Anyone who's not been living under a rock for the past decade knows that one can't start talking about such subjects without a mention of Windows, the glue that binds them together.

But when it comes to the Australian Broadcasting Corporation, it is perfectly possible to go through a 45-minute programme on just these topics and avoid any mention of the W word.


Sadly, things are unlikely to improve. Microsoft already has tremendous control over channels like the BBC and (MS)NBC, which has just acquired yet another small(er) broadcaster.

Msnbc.com acquires local news Web site



Msnbc.com has acquired EveryBlock, a Chicago-based Web site that offers news and information down to the neighborhood level in 15 cities, the two companies announced Monday.

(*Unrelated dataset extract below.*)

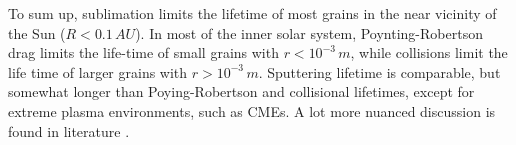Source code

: To sum up, sublimation limits the lifetime of most grains in the near vicinity of the Sun ($R<0.1 \, \si{AU}$). In most of the inner solar system, Poynting-Robertson drag limits the life-time of small grains with $r<10^{-3} \, \si{m}$, while collisions limit the life time of larger grains with $r>10^{-3} \, \si{m}$. Sputtering lifetime is comparable, but somewhat longer than Poying-Robertson and collisional lifetimes, except for extreme plasma environments, such as CMEs. A lot more nuanced discussion is found in literature \citep{klepper2021influence,baumann2020dust,grun1985collisional,whipple1967maintaining,myrvang2018temperature}.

This is part of a worrisome trend that applies also to television and radio. There is ever-increasing centralisation of so-called 'approved' sources which express 'permissible' views that are narrow, naturally. Not everyone is wise enough to reach out for more independent sources and net neutrality interferences help not at all.

Going back to Australia, how about this from the news? The UK-based Register summarises it as follows:

Australian Federal police have been humbled after boasting of taking over an underground cybercrime forum - only for hackers to break into a federal police computer system, the Sydney Morning Herald reports.


The Australian Federal Police is very close to Microsoft as deals were signed some months ago (also see what Microsoft did there with EDGI). We wrote about this repeatedly [1, 2, 3] as readers from Australia brought the issue to broader attention in here.

Has the Australian government learned any lessons about the security implications of using Windows? If not, then every script kiddie ("skiddie") may continue to break in and even share nation-wide databases with criminal records of everyone, so punishment can be collective. Windows is designed to permit unauthorised intrusion, which makes it unsuitable for any practical use as such.